## [RECORDS FOR THIS TASK]
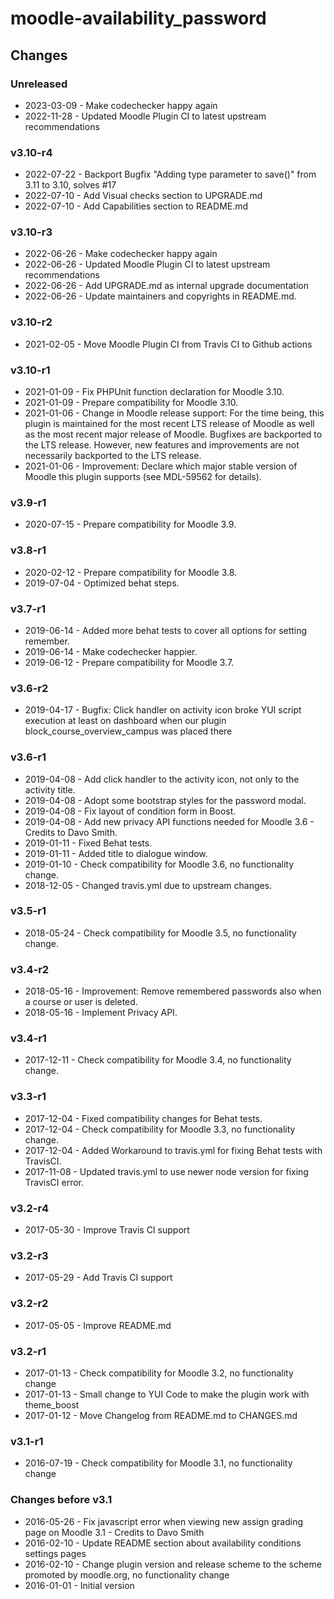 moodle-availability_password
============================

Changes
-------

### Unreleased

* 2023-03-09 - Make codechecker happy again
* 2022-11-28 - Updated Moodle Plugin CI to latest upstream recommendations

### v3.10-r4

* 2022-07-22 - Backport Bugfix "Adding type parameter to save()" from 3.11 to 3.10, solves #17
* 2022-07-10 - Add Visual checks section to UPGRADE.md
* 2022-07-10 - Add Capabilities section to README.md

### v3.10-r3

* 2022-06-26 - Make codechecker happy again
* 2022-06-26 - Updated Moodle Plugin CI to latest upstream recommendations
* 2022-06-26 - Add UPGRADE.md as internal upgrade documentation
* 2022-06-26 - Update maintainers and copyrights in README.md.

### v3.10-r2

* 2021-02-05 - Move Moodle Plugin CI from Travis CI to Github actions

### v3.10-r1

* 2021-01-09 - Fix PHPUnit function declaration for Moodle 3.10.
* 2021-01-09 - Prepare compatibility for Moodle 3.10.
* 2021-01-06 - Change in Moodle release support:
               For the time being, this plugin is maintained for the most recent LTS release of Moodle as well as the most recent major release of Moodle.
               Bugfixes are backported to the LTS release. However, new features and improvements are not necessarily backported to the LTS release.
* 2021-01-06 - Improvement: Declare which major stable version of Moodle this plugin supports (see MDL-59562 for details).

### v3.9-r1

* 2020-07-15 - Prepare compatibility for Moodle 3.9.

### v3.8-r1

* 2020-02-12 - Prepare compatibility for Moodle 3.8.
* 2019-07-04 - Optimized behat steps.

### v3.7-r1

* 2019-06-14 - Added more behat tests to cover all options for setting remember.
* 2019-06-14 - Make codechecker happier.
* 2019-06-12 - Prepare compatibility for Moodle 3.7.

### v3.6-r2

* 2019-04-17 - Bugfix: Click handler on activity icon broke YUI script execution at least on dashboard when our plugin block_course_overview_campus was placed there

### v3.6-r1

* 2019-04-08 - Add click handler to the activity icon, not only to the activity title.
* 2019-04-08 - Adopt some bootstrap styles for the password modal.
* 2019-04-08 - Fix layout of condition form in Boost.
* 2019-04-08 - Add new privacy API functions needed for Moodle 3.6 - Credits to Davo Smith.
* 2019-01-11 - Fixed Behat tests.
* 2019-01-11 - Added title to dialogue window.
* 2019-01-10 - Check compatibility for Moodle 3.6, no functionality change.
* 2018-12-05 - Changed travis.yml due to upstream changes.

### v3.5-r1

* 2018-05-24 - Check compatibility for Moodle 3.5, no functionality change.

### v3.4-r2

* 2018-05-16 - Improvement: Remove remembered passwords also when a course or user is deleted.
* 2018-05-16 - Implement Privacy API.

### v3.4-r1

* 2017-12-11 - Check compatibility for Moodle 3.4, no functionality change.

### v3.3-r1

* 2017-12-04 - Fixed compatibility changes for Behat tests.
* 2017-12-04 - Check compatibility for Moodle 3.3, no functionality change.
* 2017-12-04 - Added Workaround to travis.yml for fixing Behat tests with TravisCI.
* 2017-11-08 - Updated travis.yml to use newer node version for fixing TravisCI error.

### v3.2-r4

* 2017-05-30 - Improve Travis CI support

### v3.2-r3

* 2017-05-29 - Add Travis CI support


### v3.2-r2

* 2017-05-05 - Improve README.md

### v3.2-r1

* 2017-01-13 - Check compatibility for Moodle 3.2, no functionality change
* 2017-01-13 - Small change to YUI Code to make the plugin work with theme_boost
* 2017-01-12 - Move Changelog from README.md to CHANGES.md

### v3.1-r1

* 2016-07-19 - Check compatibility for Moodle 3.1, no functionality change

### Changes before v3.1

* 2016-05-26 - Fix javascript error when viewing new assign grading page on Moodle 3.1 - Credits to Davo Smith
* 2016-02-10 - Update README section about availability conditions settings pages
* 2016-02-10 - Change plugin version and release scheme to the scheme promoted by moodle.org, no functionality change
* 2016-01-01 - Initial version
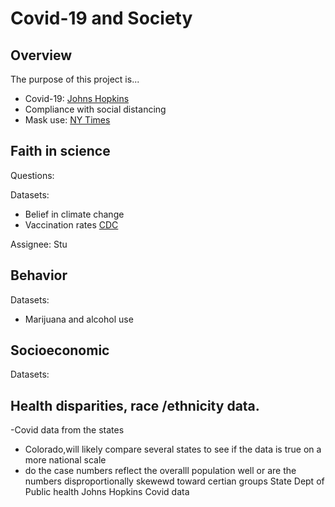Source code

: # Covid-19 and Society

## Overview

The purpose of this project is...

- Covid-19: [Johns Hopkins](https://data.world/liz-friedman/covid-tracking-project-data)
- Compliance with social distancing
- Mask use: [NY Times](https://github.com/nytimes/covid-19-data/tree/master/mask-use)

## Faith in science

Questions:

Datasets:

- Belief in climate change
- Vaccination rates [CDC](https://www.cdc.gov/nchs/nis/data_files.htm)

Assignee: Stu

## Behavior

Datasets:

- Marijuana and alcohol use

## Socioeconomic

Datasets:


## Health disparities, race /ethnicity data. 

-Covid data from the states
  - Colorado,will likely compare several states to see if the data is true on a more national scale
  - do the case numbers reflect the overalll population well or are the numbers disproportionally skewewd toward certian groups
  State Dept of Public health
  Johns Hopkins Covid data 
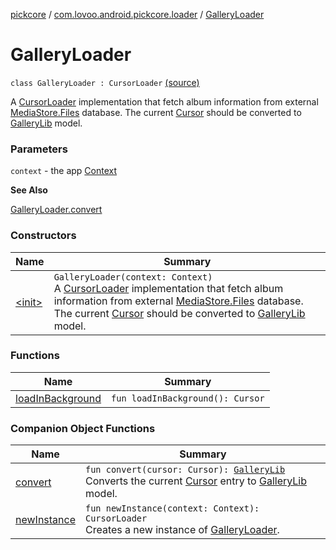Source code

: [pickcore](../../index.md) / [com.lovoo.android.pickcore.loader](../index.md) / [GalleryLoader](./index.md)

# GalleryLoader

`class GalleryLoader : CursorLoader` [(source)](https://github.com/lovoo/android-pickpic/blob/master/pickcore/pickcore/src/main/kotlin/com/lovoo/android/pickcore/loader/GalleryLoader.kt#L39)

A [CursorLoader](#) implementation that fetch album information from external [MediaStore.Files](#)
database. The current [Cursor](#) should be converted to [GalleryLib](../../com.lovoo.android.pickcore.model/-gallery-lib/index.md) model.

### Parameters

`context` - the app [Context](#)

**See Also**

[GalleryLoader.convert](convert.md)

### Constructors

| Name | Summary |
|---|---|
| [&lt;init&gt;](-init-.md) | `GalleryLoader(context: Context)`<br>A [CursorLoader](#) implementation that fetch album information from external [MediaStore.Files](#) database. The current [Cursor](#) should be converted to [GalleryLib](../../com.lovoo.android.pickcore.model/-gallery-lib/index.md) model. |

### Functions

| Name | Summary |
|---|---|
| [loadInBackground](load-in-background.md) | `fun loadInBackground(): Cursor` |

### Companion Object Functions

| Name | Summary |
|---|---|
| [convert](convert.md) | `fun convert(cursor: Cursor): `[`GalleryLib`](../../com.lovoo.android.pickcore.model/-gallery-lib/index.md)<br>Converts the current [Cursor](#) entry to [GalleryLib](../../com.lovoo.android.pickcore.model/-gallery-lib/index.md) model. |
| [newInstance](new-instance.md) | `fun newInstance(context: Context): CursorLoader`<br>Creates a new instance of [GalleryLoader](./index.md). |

## [WHAT YOU NEED TO DO]
Print, from the entries above, the line with "Implement Privacy API.", the line with "### v3.2-r4" and all lines between them, exactly and with nothing else.

## [RESPONSE AREA]
* 2018-05-16 - Implement Privacy API.

### v3.4-r1

* 2017-12-11 - Check compatibility for Moodle 3.4, no functionality change.

### v3.3-r1

* 2017-12-04 - Fixed compatibility changes for Behat tests.
* 2017-12-04 - Check compatibility for Moodle 3.3, no functionality change.
* 2017-12-04 - Added Workaround to travis.yml for fixing Behat tests with TravisCI.
* 2017-11-08 - Updated travis.yml to use newer node version for fixing TravisCI error.

### v3.2-r4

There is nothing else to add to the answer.